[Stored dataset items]
--- START ---

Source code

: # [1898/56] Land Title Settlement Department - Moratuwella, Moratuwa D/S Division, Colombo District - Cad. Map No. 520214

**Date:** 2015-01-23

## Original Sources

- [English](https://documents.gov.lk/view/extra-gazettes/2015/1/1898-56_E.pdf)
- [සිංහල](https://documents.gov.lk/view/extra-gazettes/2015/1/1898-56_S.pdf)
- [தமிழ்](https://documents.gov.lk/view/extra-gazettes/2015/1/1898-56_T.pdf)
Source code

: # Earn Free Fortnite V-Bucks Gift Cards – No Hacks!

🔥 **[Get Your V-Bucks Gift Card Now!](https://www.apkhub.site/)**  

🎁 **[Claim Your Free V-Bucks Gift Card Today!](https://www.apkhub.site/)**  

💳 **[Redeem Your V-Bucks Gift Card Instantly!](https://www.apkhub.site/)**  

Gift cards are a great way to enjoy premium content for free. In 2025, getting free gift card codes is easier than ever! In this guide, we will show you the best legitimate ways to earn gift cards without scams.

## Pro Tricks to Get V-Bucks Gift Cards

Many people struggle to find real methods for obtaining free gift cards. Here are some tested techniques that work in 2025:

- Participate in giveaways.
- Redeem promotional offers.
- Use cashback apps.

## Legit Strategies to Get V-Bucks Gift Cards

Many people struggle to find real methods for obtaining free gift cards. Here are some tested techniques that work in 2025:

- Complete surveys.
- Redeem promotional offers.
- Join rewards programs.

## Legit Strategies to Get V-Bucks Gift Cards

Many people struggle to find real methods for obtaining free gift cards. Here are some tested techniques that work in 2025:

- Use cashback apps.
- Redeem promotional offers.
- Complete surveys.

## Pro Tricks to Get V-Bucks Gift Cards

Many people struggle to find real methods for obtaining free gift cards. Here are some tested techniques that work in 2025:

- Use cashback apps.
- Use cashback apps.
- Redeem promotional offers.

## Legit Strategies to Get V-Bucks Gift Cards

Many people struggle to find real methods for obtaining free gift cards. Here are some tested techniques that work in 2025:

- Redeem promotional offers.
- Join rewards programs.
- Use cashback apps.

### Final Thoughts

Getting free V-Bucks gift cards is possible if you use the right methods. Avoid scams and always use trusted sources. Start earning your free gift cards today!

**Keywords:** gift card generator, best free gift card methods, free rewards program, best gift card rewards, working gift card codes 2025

--- END ---

## TRY IT
Every line of the data above should be output exactly as written.

## WRITTEN SOLUTION
Source code

: # [1898/56] Land Title Settlement Department - Moratuwella, Moratuwa D/S Division, Colombo District - Cad. Map No. 520214

**Date:** 2015-01-23

## Original Sources

- [English](https://documents.gov.lk/view/extra-gazettes/2015/1/1898-56_E.pdf)
- [සිංහල](https://documents.gov.lk/view/extra-gazettes/2015/1/1898-56_S.pdf)
- [தமிழ்](https://documents.gov.lk/view/extra-gazettes/2015/1/1898-56_T.pdf)
Source code

: # Earn Free Fortnite V-Bucks Gift Cards – No Hacks!

🔥 **[Get Your V-Bucks Gift Card Now!](https://www.apkhub.site/)**  

🎁 **[Claim Your Free V-Bucks Gift Card Today!](https://www.apkhub.site/)**  

💳 **[Redeem Your V-Bucks Gift Card Instantly!](https://www.apkhub.site/)**  

Gift cards are a great way to enjoy premium content for free. In 2025, getting free gift card codes is easier than ever! In this guide, we will show you the best legitimate ways to earn gift cards without scams.

## Pro Tricks to Get V-Bucks Gift Cards

Many people struggle to find real methods for obtaining free gift cards. Here are some tested techniques that work in 2025:

- Participate in giveaways.
- Redeem promotional offers.
- Use cashback apps.

## Legit Strategies to Get V-Bucks Gift Cards

Many people struggle to find real methods for obtaining free gift cards. Here are some tested techniques that work in 2025:

- Complete surveys.
- Redeem promotional offers.
- Join rewards programs.

## Legit Strategies to Get V-Bucks Gift Cards

Many people struggle to find real methods for obtaining free gift cards. Here are some tested techniques that work in 2025:

- Use cashback apps.
- Redeem promotional offers.
- Complete surveys.

## Pro Tricks to Get V-Bucks Gift Cards

Many people struggle to find real methods for obtaining free gift cards. Here are some tested techniques that work in 2025:

- Use cashback apps.
- Use cashback apps.
- Redeem promotional offers.

## Legit Strategies to Get V-Bucks Gift Cards

Many people struggle to find real methods for obtaining free gift cards. Here are some tested techniques that work in 2025:

- Redeem promotional offers.
- Join rewards programs.
- Use cashback apps.

### Final Thoughts

Getting free V-Bucks gift cards is possible if you use the right methods. Avoid scams and always use trusted sources. Start earning your free gift cards today!

**Keywords:** gift card generator, best free gift card methods, free rewards program, best gift card rewards, working gift card codes 2025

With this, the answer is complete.